Evaluation of Inspection Efficiency of Diatom Artificial Intelligence Search System Based on Scanning Electron Microscope.
10.12116/j.issn.1004-5619.2021.410719
- Author:
Dan-Yuan YU
1
;
Jing-Jian LIU
2
;
Chao LIU
3
;
Yu-Kun DU
4
;
Ping HUANG
5
;
Ji ZHANG
5
;
Wei-Min YU
6
;
Ying-Chao HU
7
;
Jian ZHAO
1
;
Jian-Ding CHENG
1
Author Information
1. Department of Forensic Medicine, Zhongshan School of Medicine, Sun Yat-sen University, Guangzhou 510080, China.
2. Department of Forensic Medicine, Kunming Medical University, Kunming 650500, China.
3. Guangzhou Forensic Science Institute & Key Laboratory of Forensic Pathology, Ministry of Public Security, Guangzhou 510442, China.

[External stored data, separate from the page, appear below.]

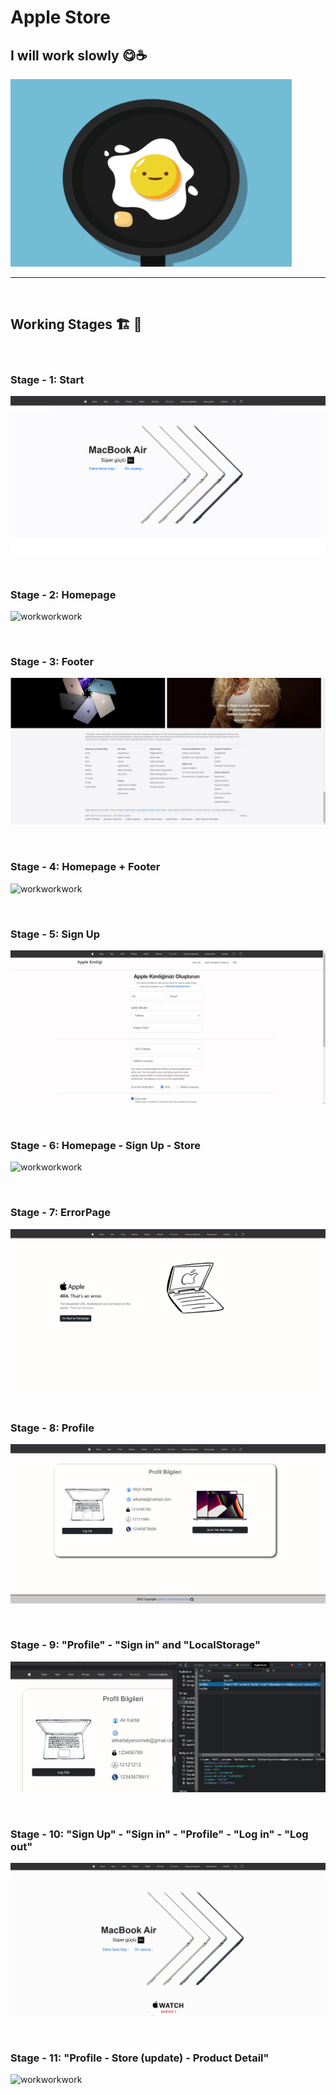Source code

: # Apple Store

## I will work slowly 😋☕

<img src="https://github.com/alikartalonline/Apple-Store/blob/main/assets/loading.gif" width="450" height="300" alt="Loading...">


<br>
<hr>
<br>

## Working Stages 🏗️ 🚧 

<br>

### Stage - 1: Start

![workworkwork](https://github.com/alikartalonline/Apple-Store/blob/main/assets/chapter1.png)

<br>

### Stage - 2: Homepage

![workworkwork](https://github.com/alikartalonline/Apple-Store/blob/main/assets/working1.gif)


<br>

### Stage - 3: Footer

![workworkwork](https://github.com/alikartalonline/Apple-Store/blob/main/assets/footer.png)

<br>

### Stage - 4: Homepage + Footer 

![workworkwork](https://github.com/alikartalonline/Apple-Store/blob/main/assets/working2.gif)

<br>

### Stage - 5: Sign Up

![workworkwork](https://github.com/alikartalonline/Apple-Store/blob/main/assets/working3.gif)

<br>

### Stage - 6: Homepage - Sign Up - Store

![workworkwork](https://github.com/alikartalonline/Apple-Store/blob/main/assets/working4.gif)

<br>

### Stage - 7: ErrorPage

![workworkwork](https://github.com/alikartalonline/Apple-Store/blob/main/assets/errorPage.png)

<br>

### Stage - 8: Profile

![workworkwork](https://github.com/alikartalonline/Apple-Store/blob/main/assets/Profile.png)


<br>

### Stage - 9: "Profile" - "Sign in" and "LocalStorage"

![workworkwork](https://github.com/alikartalonline/Apple-Store/blob/main/assets/Profile-LocalStorage.png)

<br>

### Stage - 10: "Sign Up" - "Sign in" - "Profile" - "Log in" - "Log out" 

![workworkwork](https://github.com/alikartalonline/Apple-Store/blob/main/assets/working5.gif)

<br>

### Stage - 11: "Profile - Store (update) - Product Detail"

![workworkwork](https://github.com/alikartalonline/Apple-Store/blob/main/assets/working6.gif)

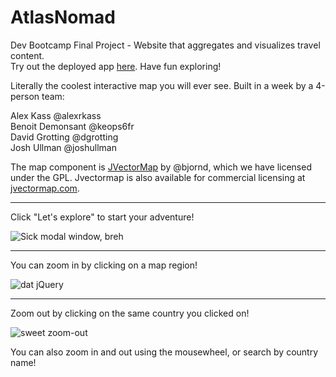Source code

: # AtlasNomad
Dev Bootcamp Final Project - Website that aggregates and visualizes travel content.  
Try out the deployed app [here](atlas-nomad.herokuapp.com). Have fun exploring!

Literally the coolest interactive map you will ever see. Built in a week by a 4-person team:

Alex Kass @alexrkass  
Benoit Demonsant @keops6fr  
David Grotting @dgrotting  
Josh Ullman @joshullman

The map component is [JVectorMap](https://github.com/bjornd/jvectormap) by @bjornd, which we have licensed under the GPL. Jvectormap is also available for commercial licensing at [jvectormap.com](http://jvectormap.com). 

***

Click "Let's explore" to start your adventure!

![Sick modal window, breh](https://i.imgur.com/E1wE03u.gif)

***

You can zoom in by clicking on a map region!

![dat jQuery](https://i.imgur.com/io8oko4.gif)

***

Zoom out by clicking on the same country you clicked on!

![sweet zoom-out](https://i.imgur.com/vJ8MzQl.gif)


You can also zoom in and out using the mousewheel, or search by country name!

4. Department of Forensic Medicine, Southern Medical University, Guangzhou 510515, China.
5. Shanghai Key Laboratory of Forensic Medicine, Key Laboratory of Forensic Science, Ministry of Justice, Shanghai Forensic Service Platform, Academy of Forensic Science, Shanghai 200063, China.

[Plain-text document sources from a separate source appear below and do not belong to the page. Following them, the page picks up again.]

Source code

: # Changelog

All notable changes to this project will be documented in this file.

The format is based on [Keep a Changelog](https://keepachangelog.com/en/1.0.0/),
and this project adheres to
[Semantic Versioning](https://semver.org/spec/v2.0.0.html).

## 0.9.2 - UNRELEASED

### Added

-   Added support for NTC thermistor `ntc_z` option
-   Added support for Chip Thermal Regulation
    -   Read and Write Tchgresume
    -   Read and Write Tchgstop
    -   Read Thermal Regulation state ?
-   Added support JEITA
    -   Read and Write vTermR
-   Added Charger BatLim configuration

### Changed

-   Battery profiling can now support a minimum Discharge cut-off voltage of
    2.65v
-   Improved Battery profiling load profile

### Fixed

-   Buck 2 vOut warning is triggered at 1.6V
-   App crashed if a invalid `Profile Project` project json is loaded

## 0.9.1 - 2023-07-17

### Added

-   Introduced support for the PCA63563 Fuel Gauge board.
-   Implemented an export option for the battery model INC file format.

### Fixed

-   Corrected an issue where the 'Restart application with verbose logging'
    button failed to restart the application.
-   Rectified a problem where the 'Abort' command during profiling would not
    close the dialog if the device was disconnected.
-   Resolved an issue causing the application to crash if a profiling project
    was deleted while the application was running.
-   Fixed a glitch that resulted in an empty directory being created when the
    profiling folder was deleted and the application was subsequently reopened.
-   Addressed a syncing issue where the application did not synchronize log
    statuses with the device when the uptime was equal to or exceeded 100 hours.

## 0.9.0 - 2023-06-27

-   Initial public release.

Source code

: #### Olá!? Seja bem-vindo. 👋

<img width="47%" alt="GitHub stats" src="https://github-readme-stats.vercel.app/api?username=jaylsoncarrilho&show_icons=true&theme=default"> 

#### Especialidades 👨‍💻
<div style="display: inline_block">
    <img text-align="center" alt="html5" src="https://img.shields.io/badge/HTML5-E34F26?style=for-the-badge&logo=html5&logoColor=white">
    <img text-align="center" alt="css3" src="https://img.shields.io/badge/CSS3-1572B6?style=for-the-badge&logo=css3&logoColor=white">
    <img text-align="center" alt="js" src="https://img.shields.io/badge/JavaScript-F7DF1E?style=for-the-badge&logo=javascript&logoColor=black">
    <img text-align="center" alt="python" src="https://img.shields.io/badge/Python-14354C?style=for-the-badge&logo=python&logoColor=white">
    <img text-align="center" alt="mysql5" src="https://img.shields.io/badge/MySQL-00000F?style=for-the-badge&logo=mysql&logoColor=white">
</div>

6. Jiangsu JITRI Sioux Technologies Co., Ltd., Suzhou 215100, Jiangsu Province, China.
7. Suzhou LabWorld Scientific Technology Ltd., Suzhou 215100, Jiangsu Province, China.
- Publication Type:Journal Article
- Keywords:
artificial intelligence;
automatic searching;
diatom test;
drowning;
forensic pathology;
manual identification;
scanning electron microscope
- MeSH:
Artificial Intelligence;
Diatoms;
Drowning/diagnosis*;
Humans;
Liver;
Lung;
Microscopy, Electron, Scanning
- From:
Journal of Forensic Medicine
2022;38(1):40-45
- CountryChina
- Language:English
-
Abstract:
OBJECTIVES:To explore the application values of diatom artificial intelligence (AI) search system in the diagnosis of drowning.

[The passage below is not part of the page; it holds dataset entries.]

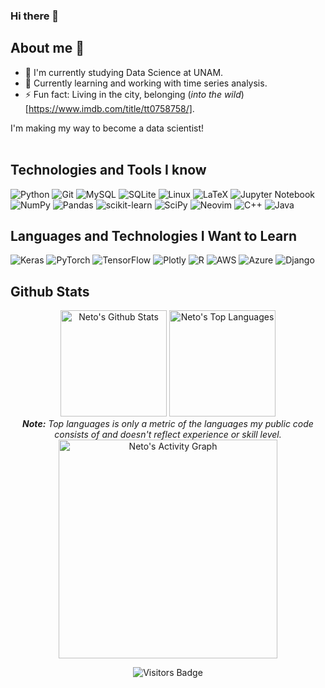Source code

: ### Hi there 👋

<!--
**neto-riga/neto-riga** is a ✨ _special_ ✨ repository because its `README.md` (this file) appears on your GitHub profile.

Here are some ideas to get you started:


- 👯 I’m looking to collaborate on ...
- 🤔 I’m looking for help with ...
- 💬 Ask me about ...
- 😄 Pronouns: ...
-->
## About me 🕺
- 🔭 I'm currently studying Data Science at UNAM.
- 🌱 Currently learning and working with time series analysis.
- ⚡ Fun fact: Living in the city, belonging (*into the wild*)[https://www.imdb.com/title/tt0758758/].

I'm making my way to become a data scientist!<br><br>
## Technologies and Tools I know
![Python](https://img.shields.io/badge/python-3670A0?style=for-the-badge&logo=python&logoColor=ffdd54)
![Git](https://img.shields.io/badge/git-%23F05033.svg?style=for-the-badge&logo=git&logoColor=white)
![MySQL](https://img.shields.io/badge/mysql-%2300f.svg?style=for-the-badge&logo=mysql&logoColor=white)
![SQLite](https://img.shields.io/badge/sqlite-%2307405e.svg?style=for-the-badge&logo=sqlite&logoColor=white)
![Linux](https://img.shields.io/badge/Linux-FCC624?style=for-the-badge&logo=linux&logoColor=black)
![LaTeX](https://img.shields.io/badge/latex-%23008080.svg?style=for-the-badge&logo=latex&logoColor=white)
![Jupyter Notebook](https://img.shields.io/badge/jupyter-%23FA0F00.svg?style=for-the-badge&logo=jupyter&logoColor=white)
![NumPy](https://img.shields.io/badge/numpy-%23013243.svg?style=for-the-badge&logo=numpy&logoColor=white)
![Pandas](https://img.shields.io/badge/pandas-%23150458.svg?style=for-the-badge&logo=pandas&logoColor=white)
![scikit-learn](https://img.shields.io/badge/scikit--learn-%23F7931E.svg?style=for-the-badge&logo=scikit-learn&logoColor=white)
![SciPy](https://img.shields.io/badge/SciPy-%230C55A5.svg?style=for-the-badge&logo=scipy&logoColor=%white)
![Neovim](https://img.shields.io/badge/NeoVim-%2357A143.svg?&style=for-the-badge&logo=neovim&logoColor=white)
![C++](https://img.shields.io/badge/c++-%2300599C.svg?style=for-the-badge&logo=c%2B%2B&logoColor=white)
![Java](https://img.shields.io/badge/java-%23ED8B00.svg?style=for-the-badge&logo=java&logoColor=white)

## Languages and Technologies I Want to Learn
![Keras](https://img.shields.io/badge/Keras-%23D00000.svg?style=for-the-badge&logo=Keras&logoColor=white)
![PyTorch](https://img.shields.io/badge/PyTorch-%23EE4C2C.svg?style=for-the-badge&logo=PyTorch&logoColor=white)
![TensorFlow](https://img.shields.io/badge/TensorFlow-%23FF6F00.svg?style=for-the-badge&logo=TensorFlow&logoColor=white)
![Plotly](https://img.shields.io/badge/Plotly-%233F4F75.svg?style=for-the-badge&logo=plotly&logoColor=white)
![R](https://img.shields.io/badge/r-%23276DC3.svg?style=for-the-badge&logo=r&logoColor=white)
![AWS](https://img.shields.io/badge/AWS-%23FF9900.svg?style=for-the-badge&logo=amazon-aws&logoColor=white)
![Azure](https://img.shields.io/badge/azure-%230072C6.svg?style=for-the-badge&logo=azure-devops&logoColor=white)
![Django](https://img.shields.io/badge/django-%23092E20.svg?style=for-the-badge&logo=django&logoColor=white)


## Github Stats
<div align="center">
<img  alt="Neto's Github Stats"  src="https://github-readme-stats.vercel.app/api?username=neto-riga&show_icons=true&include_all_commits=true&count_private=true&theme=react&title_color=4584b6&icon_color=FF7900&hide_border=true&count_private=true"  height="170"/>
<img  alt="Neto's Top Languages"  src="https://github-readme-stats.vercel.app/api/top-langs/?username=neto-riga&langs_count=10&layout=compact&theme=react&title_color=4584b6&hide_border=true&include_all_commits=true"  height="170"/>
<br/>
<i><b>Note:</b> Top languages is only a metric of the languages my public code consists of and doesn't reflect experience or skill level.</i>
<br/>
 <a href="#"><img alt="Neto's Activity Graph" src="https://activity-graph.herokuapp.com/graph?username=neto-riga&custom_title=Contribution%20Graph&theme=react-dark&bg_color=0D1117&color=b5bfff&line=FF7900&point=f1fa8c&hide_border=true" height="350"/></a>
<br/>
 
<p align="center">
 <img src="https://komarev.com/ghpvc/?username=neto-riga&style=flat&color=orange" alt="Visitors Badge"/>
</p>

METHODS:The liver and kidney tissues of 12 drowned corpses were taken and were performed with the diatom test, the view images were obtained by scanning electron microscopy (SEM). Diatom detection and forensic expert manual identification were carried out under the thresholds of 0.5, 0.7 and 0.9 of the diatom AI search system, respectively. Diatom recall rate, precision rate and image exclusion rate were used to detect and compare the efficiency of diatom AI search system.
RESULTS:There was no statistical difference between the number of diatoms detected in the target marked by the diatom AI search system and the number of diatoms identified manually (P>0.05); the recall rates of the diatom AI search system were statistically different under different thresholds (P<0.05); the precision rates of the diatom AI system were statistically different under different thresholds(P<0.05), and the highest precision rate was 53.15%; the image exclusion rates of the diatom AI search system were statistically different under different thresholds (P<0.05), and the highest image exclusion rate was 99.72%. For the same sample, the time taken by the diatom AI search system to identify diatoms was only 1/7 of that of manual identification.
CONCLUSIONS:Diatom AI search system has a good application prospect in drowning cases. Its automatic diatom search ability is equal to that of experienced forensic experts, and it can greatly reduce the workload of manual observation of images.